Nükleer santrallar yalnızca güvenlik açısından değil, sürekli birikmesi kaçınılmaz, tehlikeli nükleer atıkların saklanması, depolanması açısından da büyük bir sorundur. Almanya nükleer santralların tamamını 2023 yılına kadar kapatıyor, ancak atıkları ne yapacağını, zarar vermesini önleyerek nasıl depolayabileceğini bilemiyor. Bu atıkların depolanmasındaki zorlukları bir grup gazeteci arkadaşla gidip yerinde görmüştük. Gorleben kasabasında yerin 9 bin metre altında bir tuz madeninin içinde depolanma projesi, kazı işleri neredeyse tamamlandığı halde kasaba halkının itirazları nedeniyle gerçekleştirilemiyor. Yine aynı bölgede Elbe kıyılarında nasıl depolandığı bilinmeyen yüzlerce atık varili, küçük boy castorlar kayıptır.
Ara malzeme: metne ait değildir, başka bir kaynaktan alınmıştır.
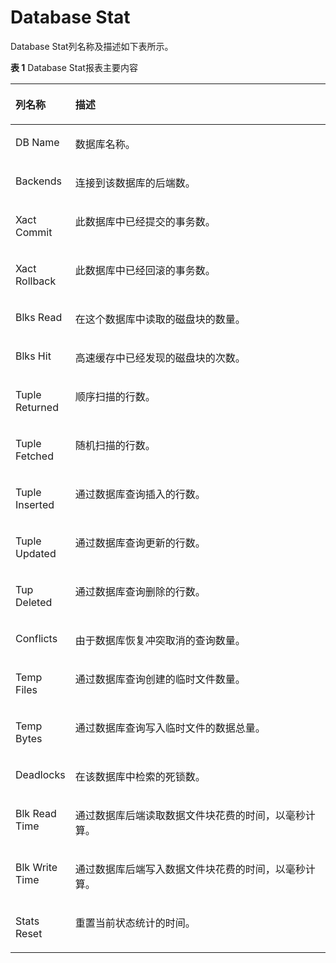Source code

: # Database Stat

Database Stat列名称及描述如下表所示。

**表 1**  Database Stat报表主要内容

<a name="table42308587231"></a>
<table><thead align="left"><tr id="row1023195813234"><th class="cellrowborder" valign="top" width="17.169999999999998%" id="mcps1.2.3.1.1"><p id="p8231958162311"><a name="p8231958162311"></a><a name="p8231958162311"></a>列名称</p>
</th>
<th class="cellrowborder" valign="top" width="82.83%" id="mcps1.2.3.1.2"><p id="p1923155815232"><a name="p1923155815232"></a><a name="p1923155815232"></a>描述</p>
</th>
</tr>
</thead>
<tbody><tr id="row623125811239"><td class="cellrowborder" valign="top" width="17.169999999999998%" headers="mcps1.2.3.1.1 "><p id="p118921533202610"><a name="p118921533202610"></a><a name="p118921533202610"></a>DB Name</p>
</td>
<td class="cellrowborder" valign="top" width="82.83%" headers="mcps1.2.3.1.2 "><p id="p155454652619"><a name="p155454652619"></a><a name="p155454652619"></a>数据库名称。</p>
</td>
</tr>
<tr id="row123110587238"><td class="cellrowborder" valign="top" width="17.169999999999998%" headers="mcps1.2.3.1.1 "><p id="p96561806256"><a name="p96561806256"></a><a name="p96561806256"></a>Backends</p>
</td>
<td class="cellrowborder" valign="top" width="82.83%" headers="mcps1.2.3.1.2 "><p id="p0656180132519"><a name="p0656180132519"></a><a name="p0656180132519"></a>连接到该数据库的后端数。</p>
</td>
</tr>
<tr id="row1323111589238"><td class="cellrowborder" valign="top" width="17.169999999999998%" headers="mcps1.2.3.1.1 "><p id="p5656180172513"><a name="p5656180172513"></a><a name="p5656180172513"></a>Xact Commit</p>
</td>
<td class="cellrowborder" valign="top" width="82.83%" headers="mcps1.2.3.1.2 "><p id="p1656170132517"><a name="p1656170132517"></a><a name="p1656170132517"></a>此数据库中已经提交的事务数。</p>
</td>
</tr>
<tr id="row20231155818239"><td class="cellrowborder" valign="top" width="17.169999999999998%" headers="mcps1.2.3.1.1 "><p id="p96565012254"><a name="p96565012254"></a><a name="p96565012254"></a>Xact Rollback</p>
</td>
<td class="cellrowborder" valign="top" width="82.83%" headers="mcps1.2.3.1.2 "><p id="p76567012253"><a name="p76567012253"></a><a name="p76567012253"></a>此数据库中已经回滚的事务数。</p>
</td>
</tr>
<tr id="row1523145815238"><td class="cellrowborder" valign="top" width="17.169999999999998%" headers="mcps1.2.3.1.1 "><p id="p065614092517"><a name="p065614092517"></a><a name="p065614092517"></a>Blks Read</p>
</td>
<td class="cellrowborder" valign="top" width="82.83%" headers="mcps1.2.3.1.2 "><p id="p10656806250"><a name="p10656806250"></a><a name="p10656806250"></a>在这个数据库中读取的磁盘块的数量。</p>
</td>
</tr>
<tr id="row4231125862312"><td class="cellrowborder" valign="top" width="17.169999999999998%" headers="mcps1.2.3.1.1 "><p id="p206567092510"><a name="p206567092510"></a><a name="p206567092510"></a>Blks Hit</p>
</td>
<td class="cellrowborder" valign="top" width="82.83%" headers="mcps1.2.3.1.2 "><p id="p116561603257"><a name="p116561603257"></a><a name="p116561603257"></a>高速缓存中已经发现的磁盘块的次数。</p>
</td>
</tr>
<tr id="row19231558172318"><td class="cellrowborder" valign="top" width="17.169999999999998%" headers="mcps1.2.3.1.1 "><p id="p56565012253"><a name="p56565012253"></a><a name="p56565012253"></a>Tuple Returned</p>
</td>
<td class="cellrowborder" valign="top" width="82.83%" headers="mcps1.2.3.1.2 "><p id="p3656140152510"><a name="p3656140152510"></a><a name="p3656140152510"></a>顺序扫描的行数。</p>
</td>
</tr>
<tr id="row1425411209253"><td class="cellrowborder" valign="top" width="17.169999999999998%" headers="mcps1.2.3.1.1 "><p id="p53101754182516"><a name="p53101754182516"></a><a name="p53101754182516"></a>Tuple Fetched</p>
</td>
<td class="cellrowborder" valign="top" width="82.83%" headers="mcps1.2.3.1.2 "><p id="p14374191912711"><a name="p14374191912711"></a><a name="p14374191912711"></a>随机扫描的行数。</p>
</td>
</tr>
<tr id="row1483523102517"><td class="cellrowborder" valign="top" width="17.169999999999998%" headers="mcps1.2.3.1.1 "><p id="p163102054202519"><a name="p163102054202519"></a><a name="p163102054202519"></a>Tuple Inserted</p>
</td>
<td class="cellrowborder" valign="top" width="82.83%" headers="mcps1.2.3.1.2 "><p id="p931025492518"><a name="p931025492518"></a><a name="p931025492518"></a>通过数据库查询插入的行数。</p>
</td>
</tr>
<tr id="row1395913276256"><td class="cellrowborder" valign="top" width="17.169999999999998%" headers="mcps1.2.3.1.1 "><p id="p7310954172510"><a name="p7310954172510"></a><a name="p7310954172510"></a>Tuple Updated</p>
</td>
<td class="cellrowborder" valign="top" width="82.83%" headers="mcps1.2.3.1.2 "><p id="p631012543256"><a name="p631012543256"></a><a name="p631012543256"></a>通过数据库查询更新的行数。</p>
</td>
</tr>
<tr id="row62089819127"><td class="cellrowborder" valign="top" width="17.169999999999998%" headers="mcps1.2.3.1.1 "><p id="p5208188181219"><a name="p5208188181219"></a><a name="p5208188181219"></a>Tup Deleted</p>
</td>
<td class="cellrowborder" valign="top" width="82.83%" headers="mcps1.2.3.1.2 "><p id="p32083811128"><a name="p32083811128"></a><a name="p32083811128"></a>通过数据库查询删除的行数。</p>
</td>
</tr>
<tr id="row1119733002519"><td class="cellrowborder" valign="top" width="17.169999999999998%" headers="mcps1.2.3.1.1 "><p id="p1531025432510"><a name="p1531025432510"></a><a name="p1531025432510"></a>Conflicts</p>
</td>
<td class="cellrowborder" valign="top" width="82.83%" headers="mcps1.2.3.1.2 "><p id="p73101954142512"><a name="p73101954142512"></a><a name="p73101954142512"></a>由于数据库恢复冲突取消的查询数量。</p>
</td>
</tr>
<tr id="row3539163272511"><td class="cellrowborder" valign="top" width="17.169999999999998%" headers="mcps1.2.3.1.1 "><p id="p93101654152515"><a name="p93101654152515"></a><a name="p93101654152515"></a>Temp Files</p>
</td>
<td class="cellrowborder" valign="top" width="82.83%" headers="mcps1.2.3.1.2 "><p id="p1931016548256"><a name="p1931016548256"></a><a name="p1931016548256"></a>通过数据库查询创建的临时文件数量。</p>
</td>
</tr>
<tr id="row14673122518255"><td class="cellrowborder" valign="top" width="17.169999999999998%" headers="mcps1.2.3.1.1 "><p id="p1031035482512"><a name="p1031035482512"></a><a name="p1031035482512"></a>Temp Bytes</p>
</td>
<td class="cellrowborder" valign="top" width="82.83%" headers="mcps1.2.3.1.2 "><p id="p43101054172510"><a name="p43101054172510"></a><a name="p43101054172510"></a>通过数据库查询写入临时文件的数据总量。</p>
</td>
</tr>
<tr id="row879314172519"><td class="cellrowborder" valign="top" width="17.169999999999998%" headers="mcps1.2.3.1.1 "><p id="p144421511263"><a name="p144421511263"></a><a name="p144421511263"></a>Deadlocks</p>
</td>
<td class="cellrowborder" valign="top" width="82.83%" headers="mcps1.2.3.1.2 "><p id="p844241142613"><a name="p844241142613"></a><a name="p844241142613"></a>在该数据库中检索的死锁数。</p>
</td>
</tr>
<tr id="row0875134313254"><td class="cellrowborder" valign="top" width="17.169999999999998%" headers="mcps1.2.3.1.1 "><p id="p9442171112612"><a name="p9442171112612"></a><a name="p9442171112612"></a>Blk Read Time</p>
</td>
<td class="cellrowborder" valign="top" width="82.83%" headers="mcps1.2.3.1.2 "><p id="p174422182619"><a name="p174422182619"></a><a name="p174422182619"></a>通过数据库后端读取数据文件块花费的时间，以毫秒计算。</p>
</td>
</tr>
<tr id="row198061645112515"><td class="cellrowborder" valign="top" width="17.169999999999998%" headers="mcps1.2.3.1.1 "><p id="p204420162614"><a name="p204420162614"></a><a name="p204420162614"></a>Blk Write Time</p>
</td>
<td class="cellrowborder" valign="top" width="82.83%" headers="mcps1.2.3.1.2 "><p id="p1344251192617"><a name="p1344251192617"></a><a name="p1344251192617"></a>通过数据库后端写入数据文件块花费的时间，以毫秒计算。</p>
</td>
</tr>
<tr id="row4723104742515"><td class="cellrowborder" valign="top" width="17.169999999999998%" headers="mcps1.2.3.1.1 "><p id="p184421132616"><a name="p184421132616"></a><a name="p184421132616"></a>Stats Reset</p>
</td>
<td class="cellrowborder" valign="top" width="82.83%" headers="mcps1.2.3.1.2 "><p id="p194425152620"><a name="p194425152620"></a><a name="p194425152620"></a>重置当前状态统计的时间。</p>
</td>
</tr>
</tbody>
</table>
Nehre karışmış olma olasılığı herkesi korkutuyor.

***

Ama bizimkiler biliyorsunuz çok cesurdurlar; hep kestirme çözümleri vardır. “Atıklar hokus pokus Rusya’ya gidecektir! CED raporu gereksizdir. Uzman meselesi mi? Rusya’ya öğrenciler gönderilecek, Rusça ve İngilizce eğitim görecek bu öğrencilerin yöneteceği, çalışacağı santral tabii ki güvenli olacaktır efendim.” Kuşkusuz bu arada biat meselesinin önemi de bir ön eğitimle halledilecek, “kaderlerin üstünde bir kader vardır”, “uçak bile düşüyor, tüp bile patlıyor” örneklerine özel ihtimam gösterilecektir.

***

Şaka yapmıyoruz. Bu söylediklerimiz ne yazık ki günümüzün gerçekleridir. İşte Akkuyu nükleer santral ihalesi apar topar, halkı tekrarına terbiyemin izin vermediği sözlerle anan bir işadamına veriliyor. Tehlike artık bir proje olmaktan çıktı, eyleme dönüştü. Ne yapalım? Bu günlerde sık sık, hemen her konuda yineliyorum; ne yapalım? Çok çabalamış olduğumuzu sanmıyorum; geç kaldığımız bile söylenebilir, ama belki hâlâ umut vardır. Bir ilk, bir başlangıç olarak, daha önce de yazmıştım, değerli genç arkadaşım Filiz Yavuz’un “Beni ‘Akkuyu’larda Fenersiz Bıraktın” (Can yayınları) adlı araştırmasını önerebilir miyim?